Kent brushed aside the assertion that Allianz owes survivors billions in unpaid claims.
“They are taking outrageous numbers from the air,” he insisted. “The question is, how long and against whom you can claim? Is the German generation the same that killed our parents and children? It’s not the same. Even the Bible tells us that you cannot hold responsible children for their father’s sins.”
Leo Rechter, founder of the National Association of Jewish Child Holocaust Survivors, agreed that Lefkin was not involved in the Holocaust.
“But before you honor somebody, the people he represents have to have a clean record with survivors and have to have made at least a decent effort to compensate the people who had insurance policies,” he said.
Rechter acknowledged that Allianz participated in ICHEIC (the International Commission on Holocaust Era Insurance Claims), but he said former insurance commissioners and an ICHEIC arbiter concluded that the commission did not pay survivors according to previously established rules.
“It paid less than a fraction of what it was supposed to pay,” he said, referring to the $300 million that was paid. “Only 14,000 people were compensated and the rest got 1,000 as a charity donation. There is nothing we can do about that, but to now turn around and honor the people who are currently responsible for that organization is making a mockery of justice. … Even after 70 years we are hunting down Nazi criminals and putting them on trial. There are some things that cannot be forgotten.”

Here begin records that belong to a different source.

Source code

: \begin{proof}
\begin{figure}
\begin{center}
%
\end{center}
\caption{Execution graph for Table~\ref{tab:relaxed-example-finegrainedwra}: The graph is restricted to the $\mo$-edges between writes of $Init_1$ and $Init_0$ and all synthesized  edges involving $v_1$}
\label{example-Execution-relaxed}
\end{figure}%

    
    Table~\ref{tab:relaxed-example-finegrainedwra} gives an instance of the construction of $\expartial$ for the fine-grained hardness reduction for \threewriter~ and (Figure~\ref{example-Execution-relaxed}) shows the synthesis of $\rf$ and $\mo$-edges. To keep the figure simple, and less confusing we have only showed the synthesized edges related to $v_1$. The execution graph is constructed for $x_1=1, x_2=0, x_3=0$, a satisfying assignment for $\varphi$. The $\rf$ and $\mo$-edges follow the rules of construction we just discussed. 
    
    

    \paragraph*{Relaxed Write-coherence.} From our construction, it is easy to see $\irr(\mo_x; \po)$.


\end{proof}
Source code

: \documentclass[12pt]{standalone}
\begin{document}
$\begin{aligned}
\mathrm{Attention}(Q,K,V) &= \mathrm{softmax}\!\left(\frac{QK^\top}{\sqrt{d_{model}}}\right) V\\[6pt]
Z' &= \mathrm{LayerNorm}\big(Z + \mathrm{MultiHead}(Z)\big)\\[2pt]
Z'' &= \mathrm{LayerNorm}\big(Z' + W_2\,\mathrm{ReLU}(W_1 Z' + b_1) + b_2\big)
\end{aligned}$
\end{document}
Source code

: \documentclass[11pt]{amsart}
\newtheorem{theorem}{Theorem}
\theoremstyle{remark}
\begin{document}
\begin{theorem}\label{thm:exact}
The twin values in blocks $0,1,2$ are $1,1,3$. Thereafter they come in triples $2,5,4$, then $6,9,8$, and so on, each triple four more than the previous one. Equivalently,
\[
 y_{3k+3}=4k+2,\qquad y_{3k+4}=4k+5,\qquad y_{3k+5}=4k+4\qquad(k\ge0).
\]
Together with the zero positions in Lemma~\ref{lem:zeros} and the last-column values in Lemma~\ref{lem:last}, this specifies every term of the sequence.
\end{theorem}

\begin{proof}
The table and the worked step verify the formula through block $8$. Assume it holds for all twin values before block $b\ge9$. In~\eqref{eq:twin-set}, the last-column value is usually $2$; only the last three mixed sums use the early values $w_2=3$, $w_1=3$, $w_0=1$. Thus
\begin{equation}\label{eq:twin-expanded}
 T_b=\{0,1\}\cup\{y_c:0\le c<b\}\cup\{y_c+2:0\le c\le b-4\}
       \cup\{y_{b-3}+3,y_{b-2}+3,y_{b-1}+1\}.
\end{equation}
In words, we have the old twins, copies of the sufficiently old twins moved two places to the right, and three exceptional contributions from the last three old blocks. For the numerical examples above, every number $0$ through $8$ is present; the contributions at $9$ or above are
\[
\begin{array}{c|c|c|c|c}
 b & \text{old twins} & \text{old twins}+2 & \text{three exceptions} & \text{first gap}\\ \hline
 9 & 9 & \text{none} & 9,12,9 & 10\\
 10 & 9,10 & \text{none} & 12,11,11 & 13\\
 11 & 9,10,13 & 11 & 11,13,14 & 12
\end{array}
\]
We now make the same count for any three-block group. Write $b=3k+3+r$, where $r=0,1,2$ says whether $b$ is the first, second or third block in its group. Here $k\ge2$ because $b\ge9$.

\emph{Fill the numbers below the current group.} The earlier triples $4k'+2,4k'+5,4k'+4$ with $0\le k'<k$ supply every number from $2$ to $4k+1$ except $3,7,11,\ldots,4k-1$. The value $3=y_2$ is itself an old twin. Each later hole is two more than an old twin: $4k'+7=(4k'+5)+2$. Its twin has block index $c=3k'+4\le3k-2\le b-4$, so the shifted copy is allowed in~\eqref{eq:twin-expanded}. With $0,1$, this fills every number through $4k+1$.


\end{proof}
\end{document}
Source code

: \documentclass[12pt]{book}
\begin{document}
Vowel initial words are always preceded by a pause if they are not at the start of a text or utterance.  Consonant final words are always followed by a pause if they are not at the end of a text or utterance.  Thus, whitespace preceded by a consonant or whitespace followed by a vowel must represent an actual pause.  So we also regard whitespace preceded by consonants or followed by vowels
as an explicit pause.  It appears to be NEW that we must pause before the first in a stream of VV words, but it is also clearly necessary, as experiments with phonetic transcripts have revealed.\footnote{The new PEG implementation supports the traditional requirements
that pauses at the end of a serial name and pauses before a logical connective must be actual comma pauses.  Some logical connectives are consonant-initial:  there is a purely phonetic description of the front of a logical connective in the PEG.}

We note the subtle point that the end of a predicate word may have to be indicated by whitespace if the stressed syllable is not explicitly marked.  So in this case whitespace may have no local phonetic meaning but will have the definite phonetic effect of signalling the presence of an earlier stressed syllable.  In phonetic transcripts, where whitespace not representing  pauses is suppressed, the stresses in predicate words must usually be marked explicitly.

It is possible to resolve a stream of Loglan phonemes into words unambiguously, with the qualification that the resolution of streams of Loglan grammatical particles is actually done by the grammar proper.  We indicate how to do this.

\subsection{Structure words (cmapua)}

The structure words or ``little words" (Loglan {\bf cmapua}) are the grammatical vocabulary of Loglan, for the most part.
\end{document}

The American Jewish Committee’s Rabbi Andrew Baker, director for International Jewish Affairs, supported the Jewish Foundation’s choice of honoree and maintained that this is “not an issue of survivors against non-survivors.”
He defended Allianz as one of several German companies that have “done a great deal to address their own obligations for the material losses of the Holocaust.”
“I don’t think that by definition there is any reason why they should not be evaluated as one would any business in terms of being deserving of the honor,” he said. “It seems from the critics that by virtue of it being a German company it is disqualified. …
“But the company today been a good citizen and tried to make amends and live up to a reputation of being a responsible German company that is now open to its past history and the obligations that flow from it. In recent years it stood up and addressed claims against it for what took place in its name. If it had not participated in the ICHEIC process and commissioned a critical history of its own activities, then it would not be deserving of an honor.”
But survivor Jack Rubin asked, “If it is such a good company, why not pay the policies owed to survivors and their heirs? Why should it hold onto that money?”
Asked what he planned to do if the Jewish Foundation does not change its honoree, Rubin replied: “We picked Allianz in Florida. But those of us still involved are getting old. I cannot fly to New York and run around in front of a building there. And those survivors in New York who would like to do it are 85- and 90-year-olds.”
Abraham Foxman, the national director of the Anti-Defamation League, which opposed the attempt of Allianz to purchase the naming rights to the Meadowlands stadium in 2008, said on Tuesday that while Allianz has sought to atone for past misdeeds, it is “jarring” that the Jewish Foundation for the Righteous would choose to honor someone representing a company associated more with “destruction” than with “rescuing.”